Surprising Serbia

“Maybe it’s because we haven’t always been very nice”. “Most of the world thinks we’re barbarians”. These were two opinions expressed when we commented on Serbia’s lack of tourists, despite Belgrade being less than a 3-hour flight with Air Serbia. There’s no doubt that the country has at various times, had difficult relationships with its former Yugoslav neighbours, most notably during the Bosnian War. We tried to be non-judgemental and concentrate on the cultural aspects and architectural legacies.


The main street - Knez Mihailova Our tour began in the capital, Belgrade, with four nights at the historic Hotel Majestic. The nearby Knez Mihailova, the main pedestrianised street, was lined with buildings, which ranged from beautiful to ugly, depending on their Ottoman or Communist history. International chain stores like Zara and Monsoon blended easily with local brands, and cafes and restaurants had outdoor terraces complete with blankets and heaters for cool nights.

We found open spaces and fresh air in Kalemegdan Park and the New Cemetery. However, the Belgrade Waterfront, on the confluence of the Rivers’ Sava and Danube, was still under development but will create additional public space, restaurants, shops and apartments.   

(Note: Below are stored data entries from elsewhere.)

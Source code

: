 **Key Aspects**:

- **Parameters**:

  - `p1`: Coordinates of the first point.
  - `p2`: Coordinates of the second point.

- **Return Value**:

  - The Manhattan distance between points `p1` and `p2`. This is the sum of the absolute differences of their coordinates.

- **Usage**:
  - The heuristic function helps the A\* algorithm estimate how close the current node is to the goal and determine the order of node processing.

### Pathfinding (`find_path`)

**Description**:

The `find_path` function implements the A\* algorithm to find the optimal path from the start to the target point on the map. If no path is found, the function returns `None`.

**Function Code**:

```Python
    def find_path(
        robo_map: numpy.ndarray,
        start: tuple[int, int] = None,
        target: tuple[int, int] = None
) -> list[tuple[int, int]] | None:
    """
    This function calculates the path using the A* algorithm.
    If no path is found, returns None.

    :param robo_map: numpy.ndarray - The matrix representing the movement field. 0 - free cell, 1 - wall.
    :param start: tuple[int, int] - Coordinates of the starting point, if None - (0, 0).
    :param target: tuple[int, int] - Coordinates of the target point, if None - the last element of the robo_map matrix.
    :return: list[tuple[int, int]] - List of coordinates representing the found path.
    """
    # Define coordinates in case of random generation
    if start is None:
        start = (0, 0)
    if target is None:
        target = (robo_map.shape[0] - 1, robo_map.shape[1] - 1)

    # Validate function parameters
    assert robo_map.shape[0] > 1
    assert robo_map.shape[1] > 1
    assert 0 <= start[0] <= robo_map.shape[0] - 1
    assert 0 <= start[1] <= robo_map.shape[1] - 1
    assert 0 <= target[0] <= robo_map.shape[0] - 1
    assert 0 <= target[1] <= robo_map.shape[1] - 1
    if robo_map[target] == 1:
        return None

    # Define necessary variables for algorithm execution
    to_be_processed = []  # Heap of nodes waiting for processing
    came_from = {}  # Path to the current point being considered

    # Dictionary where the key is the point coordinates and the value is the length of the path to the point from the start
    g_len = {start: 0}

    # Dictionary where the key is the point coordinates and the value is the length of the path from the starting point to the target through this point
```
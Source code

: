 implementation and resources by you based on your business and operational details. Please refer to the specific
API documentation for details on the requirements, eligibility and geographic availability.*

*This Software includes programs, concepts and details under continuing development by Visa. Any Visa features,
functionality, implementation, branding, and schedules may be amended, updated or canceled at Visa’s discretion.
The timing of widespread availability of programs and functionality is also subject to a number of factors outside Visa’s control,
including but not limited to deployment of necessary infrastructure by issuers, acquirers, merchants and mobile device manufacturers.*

Outside St. Mark’s Orthodox Church The Serbian Orthodox Church of St. Mark’s, with its ‘hovering priest’ outside, had colourful frescoes, an ornate iconostasis (the wall separating the nave from the sanctuary) and a centre devoid of seating as worshippers stand during services. Disappointingly, the ‘eternal construction’ of St. Sava’s is ongoing, and we had to admire the world’s third-largest Orthodox building from outside. It’s worth noting many churches forbid photography, shorts, strappy tops and flip flops.  

In the ‘Whitehall’ of Belgrade, cruise missiles targeted government buildings during NATO bombings in 1999. Some have been deliberately left damaged as a defiant gesture to what the Serbs perceived as an unjust campaign.

We failed to visit the complex housing the Museum of Yugoslav History and Tito’s Mausoleum as its location on the outskirts, busy roads and public transport defeated us. Belgrade doesn’t have an underground transport system, but Vuk’s Statue marks the entrance to the only underground station built before the project was halted.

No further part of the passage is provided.